A full-time Maverick 3 Pro drone run by our talented drone operator Tom was also a hit this past season and it was used for every event.
“It gave us an extra look over the starting line and over the finish line because it can look straight down from above,” adds Hedrick. “And it’s cool because you can see that not all the cars are pointed straight down the track as some want to be able to steer into the groove. And the drone has a cinema controller so it puts out a really nice 1080p picture that we can run through a frame sync and create really nice pictures and live scenics. In Charlotte they were able to send pictures back from more than two-and-a-half miles away.”

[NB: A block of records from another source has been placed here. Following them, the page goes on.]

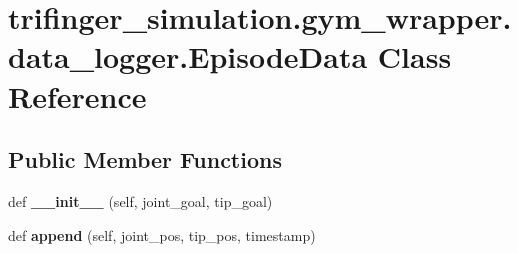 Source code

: \hypertarget{classtrifinger__simulation_1_1gym__wrapper_1_1data__logger_1_1EpisodeData}{}\section{trifinger\+\_\+simulation.\+gym\+\_\+wrapper.\+data\+\_\+logger.\+Episode\+Data Class Reference}
\label{classtrifinger__simulation_1_1gym__wrapper_1_1data__logger_1_1EpisodeData}
\subsection*{Public Member Functions}
\begin{DoxyCompactItemize}
\item 
\mbox{\label{classtrifinger__simulation_1_1gym__wrapper_1_1data__logger_1_1EpisodeData_a995b85cb8a75c0f9b513cb65ba0f6d4f}} 
def {\bfseries \+\_\+\+\_\+init\+\_\+\+\_\+} (self, joint\+\_\+goal, tip\+\_\+goal)
\item 
\mbox{\label{classtrifinger__simulation_1_1gym__wrapper_1_1data__logger_1_1EpisodeData_ae7b701ac5f0cc636f4e35494088457f8}} 
def {\bfseries append} (self, joint\+\_\+pos, tip\+\_\+pos, timestamp)
\end{DoxyCompactItemize}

Another big switch this year is that SMT took over handling the graphic inserts and built on the virtual graphics they’ve been delivering since the Fox switch.
“Our hope would be to advance our on-screen presentation with some added data integration for more advanced real-time metrics from the sport,” Hedrick said.
Over the past few races NHRA has also begun doing live podcasts from most races.
“They’re getting some pretty good love,” says Hedrick. “We do them live on Saturday mornings and focus on whatever the storyline is and then have drivers, crew chiefs, and others join in. The live broadcast is on YouTube and Facebook and on OTT. Then I take the audio and put it on our podcast channel.”
The podcast is shot at the Nitro Stage with a few cameras.
“We don’t need a big set, just a couple of director’s chairs and two RF cameras that use 3G packs for the audio,” adds Hedrick. “The talent also gets an IFB feed so if we run any packages or video from an earlier race or an interview, they can hear the audio.”
That content is then recorded and prepped for distribution in the Game Creek Video Nitro truck that this year added a “ton” of frame syncs and also is now completely fiber based.
“Having a fiber-based compound is really nice,” says Hedrick. “That was a big improvement because we had a ton of copper last year and we’re doing 100 Gbps between the A and C unit, the latter of which is our support truck. The C unit also has all of our transmission hardware.”